Et pourtant elle va aboutir en mars 1898. Les locomotives Garatt de la Compagnie des Chemins de Fer du Congo vont remorquer 80 tonnes de charges utiles, l’équivalent des charges de 2700 porteurs. Si ces chiffres font sourire aujourd’hui, ils sont essentiels à l’époque pour le développement de l’Etat Indépendant du Congo et pour le renom international du pays qui a réalisé cette prouesse.

La Compagnie belge Maritime du Congo.

La Compagnie belge Maritime du Congo (C.B.M.C.) ne peut se concevoir qu’en fonction de l’histoire coloniale de la Belgique. Ce n’est pas par hasard qu’elle naît à la fin du dix-neuvième siècle, au moment précis où les pionniers de Léopold II, toutes voiles dehors, appareillent pour le Congo. Sans doute le Roi, au contraire de ses aînés portugais, n’est-il pas d’abord navigateur ; c’est un continental. Il pénètre et il occupe là où  les Portugais, les Espagnols et les Hollandais n’ont fait que toucher les côtes. Le vaste estuaire limoneux du Zaïre, on le connaissait longtemps avant lui. A priori, le fleuve en lui-même n’intéressait pas Léopold II. Le négociant Delcommune, qui devint plus tard un de ses agents favoris, y travaillait dans des factoreries bien avant que Stanley y débouchât avec son expédition. Toute l’attention du Roi avant cette expédition sensationnelle, avait été concentrée sur la côte  orientale du continent africain, sur la route traditionnelle des esclavagistes arabisés et des premiers explorateurs européens.

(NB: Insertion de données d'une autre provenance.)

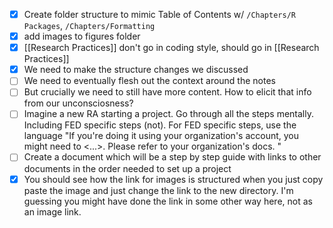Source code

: - [x] Create folder structure to mimic Table of Contents w/ `/Chapters/R Packages`, `/Chapters/Formatting`
- [x] add images to figures folder
- [x] [[Research Practices]] don't go in coding style, should go in [[Research Practices]]
- [x] We need to make the structure changes we discussed  
- [ ] We need to eventually flesh out the context around the notes  
- [ ] But crucially we need to still have more content. How to elicit that info from our unconsciosness?  
- [ ] Imagine a new RA starting a project. Go through all the steps mentally. Including FED specific steps (not). For FED specific steps, use the language "If you're doing it using your organization's account, you might need to <...>. Please refer to your organization's docs. "  
- [ ] Create a document which will be a step by step guide with links to other documents in the order needed to set up a project  
- [x] You should see how the link for images is structured when you just copy paste the image and just change the link to the new directory. I'm guessing you might have done the link in some other way here, not as an image link.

A cette époque, les Anglais n’étaient pas plus « Africains » que les Belges. C’est que les Anglais n’étaient jamais pressés de conquérir des continents. Navigateurs nés, commerçants et soldats, ils gardaient leurs préférences pour des bases militaires, Hongkong, Singapour, Malte, le Cap où quelques bataillons protégeaient, à peu de frais, les entreprises fructueuses des compagnies commerçantes.

Dès 1878, le Comité d’études et l’Association Internationale employaient plus volontiers la ligne portugaise pour leurs agents ( notamment le trois-mâts de 800 tonnes Maria-Luiza ) et la ligne anglaise de Liverpool pour les marchandises. Les Portugais arrivaient après 65 jours de voyage, les Anglais après 62 jours.

Pour l’année 1881,  cela fit, entre Anvers et le Congo, un mouvement de 400 tonnes à peu près, l’équivalent de 13.333 charges de porteurs. Le fret d’Anvers à Banana coûtait 55 shillings par tonne. La remontée du fleuve était toute une affaire. Les marchandises à destination de Boma ou du Haut Congo étaient transbordées, soit à Banana, soit à Ponta de Lenha sur de petits vapeurs de 200 à 300 tonnes. Telle était la situation générale quand, le 26 février 1885, L’Association Internationale du Congo fut reconnue état souverain par la Conférence de Berlin. Les Belges allaient-ils créer une ligne, la contrôler et la gérer avant l’assurance définitive d’un développement régulier du trafic ? Depuis 1830 ils ne s’étaient guère consacrés aux choses de la mer.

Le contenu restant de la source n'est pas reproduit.